═════ TASK DATA ═════

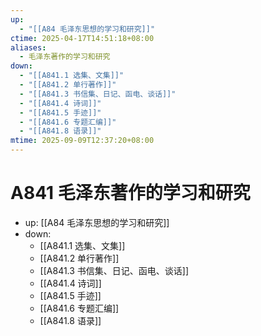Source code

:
 ```yaml
---
up:
  - "[[A84 毛泽东思想的学习和研究]]"
ctime: 2025-04-17T14:51:18+08:00
aliases:
  - 毛泽东著作的学习和研究
down:
  - "[[A841.1 选集、文集]]"
  - "[[A841.2 单行著作]]"
  - "[[A841.3 书信集、日记、函电、谈话]]"
  - "[[A841.4 诗词]]"
  - "[[A841.5 手迹]]"
  - "[[A841.6 专题汇编]]"
  - "[[A841.8 语录]]"
mtime: 2025-09-09T12:37:20+08:00
---
```


# A841 毛泽东著作的学习和研究

- up: [[A84 毛泽东思想的学习和研究]]
- down:
	- [[A841.1 选集、文集]]
	- [[A841.2 单行著作]]
	- [[A841.3 书信集、日记、函电、谈话]]
	- [[A841.4 诗词]]
	- [[A841.5 手迹]]
	- [[A841.6 专题汇编]]
	- [[A841.8 语录]]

═════

| WORK REQUIRED |
Make an exact copy of the listing above. Do not include the pictures.

| COMPLETED TASK |
Source code

:
 ```yaml
---
up:
  - "[[A84 毛泽东思想的学习和研究]]"
ctime: 2025-04-17T14:51:18+08:00
aliases:
  - 毛泽东著作的学习和研究
down:
  - "[[A841.1 选集、文集]]"
  - "[[A841.2 单行著作]]"
  - "[[A841.3 书信集、日记、函电、谈话]]"
  - "[[A841.4 诗词]]"
  - "[[A841.5 手迹]]"
  - "[[A841.6 专题汇编]]"
  - "[[A841.8 语录]]"
mtime: 2025-09-09T12:37:20+08:00
---
```


# A841 毛泽东著作的学习和研究

- up: [[A84 毛泽东思想的学习和研究]]
- down:
	- [[A841.1 选集、文集]]
	- [[A841.2 单行著作]]
	- [[A841.3 书信集、日记、函电、谈话]]
	- [[A841.4 诗词]]
	- [[A841.5 手迹]]
	- [[A841.6 专题汇编]]
	- [[A841.8 语录]]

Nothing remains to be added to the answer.